Plant Pick – Growing Osteospermum (Cape Daisy)
I always feel as if some plants are vastly overlooked for tropical looking species and varieties that are new on the scene. Osteospermum (African Daisy), for example, seems to have a new colour shade coming out every years. However, I still have an extremely strong affection for Osteospermum jucundum; an extremely beautiful simple flower that has elegance and simplicity about it. I’ve kept it for decades, both growing up and in my own garden here in East London. It’s versatile, colourful, easy to grow and propagate and also attracts wildlife. What’s not to love?
One the best things about this base plant, as compared to the numerous brightly coloured varieties is, certainly in my eyes, it’s hardier. I’ve had cuttings of the same plant for over 10 years and though I’ve had bronze, yellow and purple variations on a theme, they’ve all finally succumbed to winter weather. Jucundum is a deciduous perennial that’ll pop back year after year. It’s extremely easy to take cuttings from too (I defy anyone not to be able to cut some stems, stick them in water and get them to produce roots), so as parent plants get leggy, it’s best to propagate before pulling up the main plant and replanting the fresh stock. Even if you don’t take cuttings, I’d advise a hard chop back every few years. As the stems lay on the soil, they’ll take root and other wither away behind this point, putting new growth onto the tips. It means that this plant literally creeps forward every year, moving around your garden as it sees fit unless you trim!
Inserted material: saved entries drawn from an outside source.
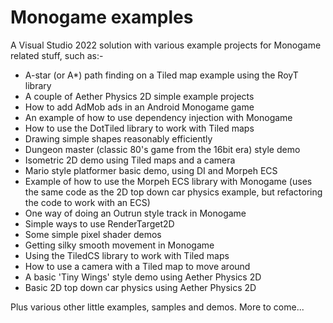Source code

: # Monogame examples

A Visual Studio 2022 solution with various example projects for Monogame related stuff, such as:-

- A-star (or A*) path finding on a Tiled map example using the RoyT library
- A couple of Aether Physics 2D simple example projects
- How to add AdMob ads in an Android Monogame game
- An example of how to use dependency injection with Monogame
- How to use the DotTiled library to work with Tiled maps
- Drawing simple shapes reasonably efficiently
- Dungeon master (classic 80's game from the 16bit era) style demo
- Isometric 2D demo using Tiled maps and a camera
- Mario style platformer basic demo, using DI and Morpeh ECS
- Example of how to use the Morpeh ECS library with Monogame (uses the same code as the 2D top down car physics example, but refactoring the code to work with an ECS)
- One way of doing an Outrun style track in Monogame
- Simple ways to use RenderTarget2D
- Some simple pixel shader demos
- Getting silky smooth movement in Monogame
- Using the TiledCS library to work with Tiled maps
- How to use a camera with a Tiled map to move around
- A basic 'Tiny Wings' style demo using Aether Physics 2D
- Basic 2D top down car physics using Aether Physics 2D

Plus various other little examples, samples and demos. More to come...
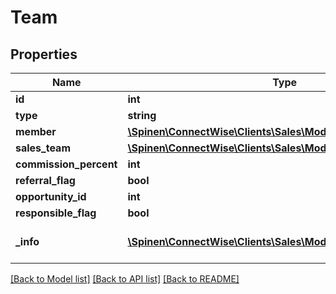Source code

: # Team

## Properties
Name | Type | Description | Notes
------------ | ------------- | ------------- | -------------
**id** | **int** |  | [optional] 
**type** | **string** |  | 
**member** | [**\Spinen\ConnectWise\Clients\Sales\Model\MemberReference**](MemberReference.md) |  | [optional] 
**sales_team** | [**\Spinen\ConnectWise\Clients\Sales\Model\SalesTeamReference**](SalesTeamReference.md) |  | [optional] 
**commission_percent** | **int** |  | [optional] 
**referral_flag** | **bool** |  | [optional] 
**opportunity_id** | **int** |  | [optional] 
**responsible_flag** | **bool** |  | [optional] 
**_info** | [**\Spinen\ConnectWise\Clients\Sales\Model\Metadata**](Metadata.md) | Metadata of the entity | [optional] 

[[Back to Model list]](../README.md#documentation-for-models) [[Back to API list]](../README.md#documentation-for-api-endpoints) [[Back to README]](../README.md)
Another wonderful thing about the African daisy is that the flowers move around to meet the sun, opening and closing at the start and end of each day too. I love this active lifeforce that drives them, and it adds another wonderful dimension to the garden. Insects love them too, and when midday arrives and the petals have been pushed backwards to greet the rays, you’ll find all manner of bugs enjoying the nectar.
Though they prefer a sunny position, I’ve grown Jucundum in partial shade and it’s flowered well; the only downside is it becomes stringy more quickly. I’ve also create great pots of this beautiful flower with swathes of flowers hanging over the side. Popped into a herbaceous border, it’s a fine addition to any garden, but there’s no reason it can’t be a statement piece either. For example, how about dark topiary of dense green, highlighted by bright white flowers? Or a border of grasses and heucheras interspersed with dazzling daisies? For me, it definitely deserves a place as my plant pick this week!
Name: Osteospermum jucundum
Thrives In: Prefers full sun, but it’ll work in partial shade as long as you don’t mind snipping more often to keep it in shape.
Yearly Care: Deadhead as it flowers to keep fresh buds appearing. Before the onset of winter, take a few cuttings to ensure that if the worst occurs, you’ll have a few spare plants. Trim back heavily every year or so to ensure your clump doesn’t turn into a stringy, lacklustre mat.
Growing Medium: Well drained soil’s best, though it’ll grow in many substrates aside from heavy clay.